Reinforcement Learning
This course was very theoretical. The bulk of the module related to topics such as the Bellman Equations, the fundamentals of dynamic programming, and showing that algorithms do or do not converge to optimality under various convergence. The evaluation consisted of a notebook-based coursework and a final exam. The notebook itself was a mix of practical questions, such as implementing Policy Gradients or Upper-Confidence Bound, as well as theoretical questions, such as proving that a given operator converges to optimality or deriving the expected weight update under a Markov-Decision Process. The final consisted of questions such as deriving updates given a Markov Decision Process or recalling definitions and proofs of several algorithms covered throughout the term. Similarly to Supervised Learning in term 1, this module often presented information without providing context of motivation. Many students seemed disappointed with the module, as it did not cover the implementation of Reinforcement Learning in practical settings, but rather was entirely focused on the theoretical underpinnings of various algorithms. Overall, this course was the worst module across both terms, as the course itself was quite difficult and poorly structured.
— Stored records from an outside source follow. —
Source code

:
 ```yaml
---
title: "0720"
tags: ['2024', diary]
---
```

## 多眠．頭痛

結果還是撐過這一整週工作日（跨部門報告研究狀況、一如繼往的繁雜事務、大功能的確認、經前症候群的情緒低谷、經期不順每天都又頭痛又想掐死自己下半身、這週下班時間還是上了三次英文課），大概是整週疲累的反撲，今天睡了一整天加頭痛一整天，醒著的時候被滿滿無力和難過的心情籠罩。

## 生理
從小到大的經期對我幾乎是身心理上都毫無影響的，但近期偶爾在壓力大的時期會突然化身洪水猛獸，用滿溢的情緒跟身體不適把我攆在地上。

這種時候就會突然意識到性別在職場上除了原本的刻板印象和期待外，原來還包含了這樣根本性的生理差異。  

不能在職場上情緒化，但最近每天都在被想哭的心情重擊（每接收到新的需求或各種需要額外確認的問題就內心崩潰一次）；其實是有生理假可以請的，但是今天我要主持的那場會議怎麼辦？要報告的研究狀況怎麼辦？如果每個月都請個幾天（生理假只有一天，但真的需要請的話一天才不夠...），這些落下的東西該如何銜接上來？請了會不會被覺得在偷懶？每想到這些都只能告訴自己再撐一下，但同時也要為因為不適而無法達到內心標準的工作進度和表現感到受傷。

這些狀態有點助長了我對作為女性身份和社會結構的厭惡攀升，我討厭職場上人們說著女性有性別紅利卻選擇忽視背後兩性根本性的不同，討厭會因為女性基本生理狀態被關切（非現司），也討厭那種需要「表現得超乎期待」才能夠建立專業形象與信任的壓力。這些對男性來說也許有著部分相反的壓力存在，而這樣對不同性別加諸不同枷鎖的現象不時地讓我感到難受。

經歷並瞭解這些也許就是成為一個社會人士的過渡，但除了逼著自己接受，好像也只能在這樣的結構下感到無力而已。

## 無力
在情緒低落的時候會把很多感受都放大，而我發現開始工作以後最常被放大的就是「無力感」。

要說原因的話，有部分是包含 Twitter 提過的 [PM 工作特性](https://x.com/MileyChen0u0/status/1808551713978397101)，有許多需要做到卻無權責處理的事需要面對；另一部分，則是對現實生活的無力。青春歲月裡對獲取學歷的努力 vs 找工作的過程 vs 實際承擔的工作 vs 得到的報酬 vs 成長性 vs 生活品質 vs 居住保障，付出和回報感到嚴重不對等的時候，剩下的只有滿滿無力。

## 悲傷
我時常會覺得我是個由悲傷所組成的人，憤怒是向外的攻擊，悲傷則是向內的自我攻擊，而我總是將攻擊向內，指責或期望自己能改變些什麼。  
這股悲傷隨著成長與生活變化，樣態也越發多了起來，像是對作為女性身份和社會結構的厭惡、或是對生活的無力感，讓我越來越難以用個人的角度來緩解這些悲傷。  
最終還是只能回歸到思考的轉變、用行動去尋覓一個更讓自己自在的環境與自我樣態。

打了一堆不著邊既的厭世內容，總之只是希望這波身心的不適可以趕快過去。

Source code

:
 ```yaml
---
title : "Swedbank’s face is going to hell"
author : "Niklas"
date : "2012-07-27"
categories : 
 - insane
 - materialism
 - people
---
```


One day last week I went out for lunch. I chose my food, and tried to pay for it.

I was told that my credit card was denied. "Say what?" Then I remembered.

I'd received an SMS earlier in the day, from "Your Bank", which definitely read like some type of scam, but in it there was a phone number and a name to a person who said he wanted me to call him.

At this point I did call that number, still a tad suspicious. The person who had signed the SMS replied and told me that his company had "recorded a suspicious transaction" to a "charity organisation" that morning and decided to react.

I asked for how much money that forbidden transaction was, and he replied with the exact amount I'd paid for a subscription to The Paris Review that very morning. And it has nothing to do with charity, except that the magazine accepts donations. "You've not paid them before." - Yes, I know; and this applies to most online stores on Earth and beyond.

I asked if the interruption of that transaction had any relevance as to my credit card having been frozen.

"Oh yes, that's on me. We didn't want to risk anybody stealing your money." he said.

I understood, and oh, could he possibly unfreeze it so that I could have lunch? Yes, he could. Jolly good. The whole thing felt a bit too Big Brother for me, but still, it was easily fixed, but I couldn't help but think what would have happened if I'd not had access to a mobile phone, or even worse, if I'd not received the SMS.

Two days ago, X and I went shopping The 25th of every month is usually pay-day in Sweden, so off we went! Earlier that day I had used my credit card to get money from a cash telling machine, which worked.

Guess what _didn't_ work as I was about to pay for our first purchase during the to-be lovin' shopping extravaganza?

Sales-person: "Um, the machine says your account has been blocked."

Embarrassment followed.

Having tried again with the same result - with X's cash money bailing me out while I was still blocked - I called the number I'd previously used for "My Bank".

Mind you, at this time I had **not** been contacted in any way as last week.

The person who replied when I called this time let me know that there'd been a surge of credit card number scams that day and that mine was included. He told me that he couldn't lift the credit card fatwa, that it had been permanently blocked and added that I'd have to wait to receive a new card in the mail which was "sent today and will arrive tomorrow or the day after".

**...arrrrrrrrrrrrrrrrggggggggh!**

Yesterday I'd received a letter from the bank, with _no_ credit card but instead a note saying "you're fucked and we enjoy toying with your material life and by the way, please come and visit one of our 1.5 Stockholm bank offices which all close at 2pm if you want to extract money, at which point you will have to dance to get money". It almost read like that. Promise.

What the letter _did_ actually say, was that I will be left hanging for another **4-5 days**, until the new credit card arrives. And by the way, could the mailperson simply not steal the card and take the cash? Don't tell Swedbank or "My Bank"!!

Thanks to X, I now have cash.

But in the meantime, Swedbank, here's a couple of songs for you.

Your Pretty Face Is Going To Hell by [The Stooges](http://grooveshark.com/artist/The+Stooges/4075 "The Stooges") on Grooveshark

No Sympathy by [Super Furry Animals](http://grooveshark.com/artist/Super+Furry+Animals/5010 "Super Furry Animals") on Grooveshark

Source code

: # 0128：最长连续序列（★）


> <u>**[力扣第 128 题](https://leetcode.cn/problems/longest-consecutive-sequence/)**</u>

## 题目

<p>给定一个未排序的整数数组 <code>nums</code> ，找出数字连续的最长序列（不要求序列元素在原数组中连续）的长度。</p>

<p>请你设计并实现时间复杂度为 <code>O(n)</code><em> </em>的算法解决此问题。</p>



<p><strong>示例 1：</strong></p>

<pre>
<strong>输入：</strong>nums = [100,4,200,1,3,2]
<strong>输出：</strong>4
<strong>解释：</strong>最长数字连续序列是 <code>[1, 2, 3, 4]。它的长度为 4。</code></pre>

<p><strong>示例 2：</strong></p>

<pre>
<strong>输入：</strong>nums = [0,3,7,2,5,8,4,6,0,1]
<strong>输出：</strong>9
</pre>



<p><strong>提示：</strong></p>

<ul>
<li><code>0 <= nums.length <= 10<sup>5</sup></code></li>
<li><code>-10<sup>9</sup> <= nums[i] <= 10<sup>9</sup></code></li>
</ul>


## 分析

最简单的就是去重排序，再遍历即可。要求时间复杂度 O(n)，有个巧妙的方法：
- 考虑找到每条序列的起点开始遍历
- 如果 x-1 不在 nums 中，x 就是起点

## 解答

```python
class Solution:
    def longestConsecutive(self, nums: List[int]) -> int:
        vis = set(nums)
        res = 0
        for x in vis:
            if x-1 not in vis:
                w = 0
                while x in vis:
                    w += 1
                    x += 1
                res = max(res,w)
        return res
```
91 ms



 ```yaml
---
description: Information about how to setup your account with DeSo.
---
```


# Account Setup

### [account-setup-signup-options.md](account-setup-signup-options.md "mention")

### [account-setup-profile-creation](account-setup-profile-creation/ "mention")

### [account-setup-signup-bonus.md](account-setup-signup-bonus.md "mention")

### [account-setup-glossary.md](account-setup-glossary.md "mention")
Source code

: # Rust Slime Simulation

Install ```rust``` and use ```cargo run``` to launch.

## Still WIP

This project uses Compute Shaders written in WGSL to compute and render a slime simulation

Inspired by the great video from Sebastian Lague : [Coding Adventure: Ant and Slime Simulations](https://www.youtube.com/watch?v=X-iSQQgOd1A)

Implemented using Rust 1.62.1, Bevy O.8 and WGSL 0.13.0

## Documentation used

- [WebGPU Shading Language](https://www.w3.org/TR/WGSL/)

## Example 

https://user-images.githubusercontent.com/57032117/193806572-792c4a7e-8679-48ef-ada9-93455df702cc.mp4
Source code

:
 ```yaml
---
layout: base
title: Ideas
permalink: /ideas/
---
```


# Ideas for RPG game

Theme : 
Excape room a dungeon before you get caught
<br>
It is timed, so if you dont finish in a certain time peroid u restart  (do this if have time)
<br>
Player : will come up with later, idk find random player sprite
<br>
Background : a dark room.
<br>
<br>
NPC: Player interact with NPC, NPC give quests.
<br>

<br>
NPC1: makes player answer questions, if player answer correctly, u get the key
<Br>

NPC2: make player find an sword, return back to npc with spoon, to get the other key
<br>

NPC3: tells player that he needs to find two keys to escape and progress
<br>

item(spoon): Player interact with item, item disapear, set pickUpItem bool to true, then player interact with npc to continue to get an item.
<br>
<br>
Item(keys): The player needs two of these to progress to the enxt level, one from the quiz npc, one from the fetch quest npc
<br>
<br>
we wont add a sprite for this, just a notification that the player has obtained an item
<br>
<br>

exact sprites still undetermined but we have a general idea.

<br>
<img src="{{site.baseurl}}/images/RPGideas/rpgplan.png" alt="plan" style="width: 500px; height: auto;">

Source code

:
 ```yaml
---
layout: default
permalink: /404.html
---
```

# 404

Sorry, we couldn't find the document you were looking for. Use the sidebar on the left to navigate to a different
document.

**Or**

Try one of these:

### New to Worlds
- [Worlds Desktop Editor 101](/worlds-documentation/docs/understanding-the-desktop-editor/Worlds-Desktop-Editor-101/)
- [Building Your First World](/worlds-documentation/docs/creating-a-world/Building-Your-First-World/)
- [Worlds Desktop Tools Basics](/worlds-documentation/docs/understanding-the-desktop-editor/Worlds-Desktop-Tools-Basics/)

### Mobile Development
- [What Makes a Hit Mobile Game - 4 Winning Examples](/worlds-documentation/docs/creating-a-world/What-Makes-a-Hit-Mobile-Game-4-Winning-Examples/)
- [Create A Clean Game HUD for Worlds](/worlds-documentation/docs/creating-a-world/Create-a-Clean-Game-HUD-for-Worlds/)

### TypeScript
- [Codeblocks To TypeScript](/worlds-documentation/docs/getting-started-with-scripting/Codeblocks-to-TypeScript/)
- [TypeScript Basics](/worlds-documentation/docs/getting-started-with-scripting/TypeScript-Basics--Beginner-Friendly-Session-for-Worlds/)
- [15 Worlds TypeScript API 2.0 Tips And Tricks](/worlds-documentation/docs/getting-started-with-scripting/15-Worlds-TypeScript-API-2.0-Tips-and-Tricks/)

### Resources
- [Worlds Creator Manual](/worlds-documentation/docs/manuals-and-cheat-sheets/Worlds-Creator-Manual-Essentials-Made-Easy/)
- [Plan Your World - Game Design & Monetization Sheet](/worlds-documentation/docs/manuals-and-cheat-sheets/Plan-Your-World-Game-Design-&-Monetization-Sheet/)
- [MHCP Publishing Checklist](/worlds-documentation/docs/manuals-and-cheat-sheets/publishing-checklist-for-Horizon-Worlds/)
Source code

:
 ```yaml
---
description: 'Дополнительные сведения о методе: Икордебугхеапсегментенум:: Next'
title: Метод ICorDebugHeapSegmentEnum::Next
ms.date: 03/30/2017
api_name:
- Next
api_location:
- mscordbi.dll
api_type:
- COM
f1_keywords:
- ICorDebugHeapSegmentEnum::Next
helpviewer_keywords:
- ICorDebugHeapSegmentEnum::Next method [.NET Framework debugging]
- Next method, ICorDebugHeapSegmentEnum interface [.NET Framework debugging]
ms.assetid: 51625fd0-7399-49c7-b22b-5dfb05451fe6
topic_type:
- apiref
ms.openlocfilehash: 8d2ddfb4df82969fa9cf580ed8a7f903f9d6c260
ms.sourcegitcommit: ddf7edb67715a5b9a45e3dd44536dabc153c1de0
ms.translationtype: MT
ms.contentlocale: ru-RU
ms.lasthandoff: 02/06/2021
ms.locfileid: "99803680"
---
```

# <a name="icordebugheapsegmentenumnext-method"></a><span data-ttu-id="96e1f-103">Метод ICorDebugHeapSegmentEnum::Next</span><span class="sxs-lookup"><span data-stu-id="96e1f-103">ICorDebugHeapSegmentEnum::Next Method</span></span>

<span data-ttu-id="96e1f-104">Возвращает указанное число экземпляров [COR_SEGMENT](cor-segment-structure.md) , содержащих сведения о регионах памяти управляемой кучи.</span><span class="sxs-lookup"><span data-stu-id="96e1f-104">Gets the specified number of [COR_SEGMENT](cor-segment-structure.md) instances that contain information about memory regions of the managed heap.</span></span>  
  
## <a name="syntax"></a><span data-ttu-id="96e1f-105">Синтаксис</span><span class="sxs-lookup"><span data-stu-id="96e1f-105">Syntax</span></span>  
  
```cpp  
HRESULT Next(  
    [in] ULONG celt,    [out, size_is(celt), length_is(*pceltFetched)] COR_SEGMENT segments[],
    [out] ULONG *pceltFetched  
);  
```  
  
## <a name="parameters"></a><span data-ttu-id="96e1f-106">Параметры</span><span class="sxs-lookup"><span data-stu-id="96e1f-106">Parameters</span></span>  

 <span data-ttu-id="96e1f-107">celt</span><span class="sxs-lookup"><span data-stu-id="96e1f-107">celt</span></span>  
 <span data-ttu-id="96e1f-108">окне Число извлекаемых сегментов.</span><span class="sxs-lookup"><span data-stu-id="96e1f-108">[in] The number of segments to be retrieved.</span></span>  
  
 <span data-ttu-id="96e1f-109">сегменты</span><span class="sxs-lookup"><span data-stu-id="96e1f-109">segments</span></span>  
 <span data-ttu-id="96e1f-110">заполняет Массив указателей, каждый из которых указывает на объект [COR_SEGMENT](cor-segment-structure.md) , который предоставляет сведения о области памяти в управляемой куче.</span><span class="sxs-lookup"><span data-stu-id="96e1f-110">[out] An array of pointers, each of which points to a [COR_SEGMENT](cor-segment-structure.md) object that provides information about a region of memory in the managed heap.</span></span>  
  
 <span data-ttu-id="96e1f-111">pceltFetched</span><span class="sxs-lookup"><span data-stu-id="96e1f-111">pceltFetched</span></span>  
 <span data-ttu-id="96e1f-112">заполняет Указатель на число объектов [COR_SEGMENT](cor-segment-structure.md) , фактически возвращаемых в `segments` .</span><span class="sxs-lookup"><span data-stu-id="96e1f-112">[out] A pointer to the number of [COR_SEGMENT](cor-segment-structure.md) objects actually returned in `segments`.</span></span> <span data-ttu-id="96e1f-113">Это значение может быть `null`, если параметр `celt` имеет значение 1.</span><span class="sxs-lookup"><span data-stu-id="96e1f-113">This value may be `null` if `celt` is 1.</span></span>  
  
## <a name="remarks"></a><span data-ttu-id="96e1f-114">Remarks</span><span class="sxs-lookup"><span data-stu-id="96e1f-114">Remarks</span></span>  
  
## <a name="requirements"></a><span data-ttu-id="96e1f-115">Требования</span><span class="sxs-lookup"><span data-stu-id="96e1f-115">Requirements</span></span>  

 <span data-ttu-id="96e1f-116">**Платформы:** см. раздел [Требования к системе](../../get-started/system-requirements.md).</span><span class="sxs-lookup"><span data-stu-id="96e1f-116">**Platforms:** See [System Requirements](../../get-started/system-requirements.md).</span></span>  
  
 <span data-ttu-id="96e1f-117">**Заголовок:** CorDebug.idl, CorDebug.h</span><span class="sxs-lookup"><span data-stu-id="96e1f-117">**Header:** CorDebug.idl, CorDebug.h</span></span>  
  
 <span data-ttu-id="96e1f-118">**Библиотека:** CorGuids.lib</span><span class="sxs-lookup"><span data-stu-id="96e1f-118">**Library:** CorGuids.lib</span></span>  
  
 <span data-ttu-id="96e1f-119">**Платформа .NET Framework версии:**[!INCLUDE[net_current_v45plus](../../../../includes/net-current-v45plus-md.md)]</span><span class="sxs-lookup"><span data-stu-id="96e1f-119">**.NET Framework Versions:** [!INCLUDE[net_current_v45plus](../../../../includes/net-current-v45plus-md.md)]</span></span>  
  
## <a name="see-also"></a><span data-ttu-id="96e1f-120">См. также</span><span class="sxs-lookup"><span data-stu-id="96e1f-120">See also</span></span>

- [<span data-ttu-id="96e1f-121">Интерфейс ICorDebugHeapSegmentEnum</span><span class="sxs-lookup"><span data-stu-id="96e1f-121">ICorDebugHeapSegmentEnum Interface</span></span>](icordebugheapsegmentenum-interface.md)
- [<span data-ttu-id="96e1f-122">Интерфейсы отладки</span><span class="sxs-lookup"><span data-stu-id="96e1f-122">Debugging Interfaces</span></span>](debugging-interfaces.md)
Multi-Agent Artificial Intelligence
This course was quite excellent and did a great job of covering theoretical topics and relating them to practical settings. The module covered topics such as game theory, Nash equilibria and multi-agent Reinforcement Learning. The evaluations were a notebook-based coursework and an open-ended research project. The notebook coursework did a great job of bridging the theoretical concepts covered in class, and the practical implementations. Some of the questions involved implementing Support Enumeration, computing optimal policies for given matrix games, and solving potential games. Similarly to Statistical NLP, the open-ended research project can be quite easy or difficult depending on the amount of research a student has done prior. Overall, the course was excellent and did a pretty good job of complementing the more theoretical RL course.
Conclusion
Going into this Master’s, I was expecting that the content would be a 50/50 split between math and computer science. Instead, I would say that the content was 99.9% math and theory oriented. However, I’ve quite enjoyed this, I feel like I’ve learned way more than I expected, and I’ve come out on the other side with a much deeper grasp of Machine Learning. Despite some rough edges, most of the courses were quite competently run and covered a range of interesting and relevant topics. Finally, the master’s is challenging in terms of the difficulty and volume of information and the amount of coursework we needed to complete. Now that I’ve finished finals, I’ll be working on my thesis over the summer, and I’ll be hoping to put everything I learned into practice.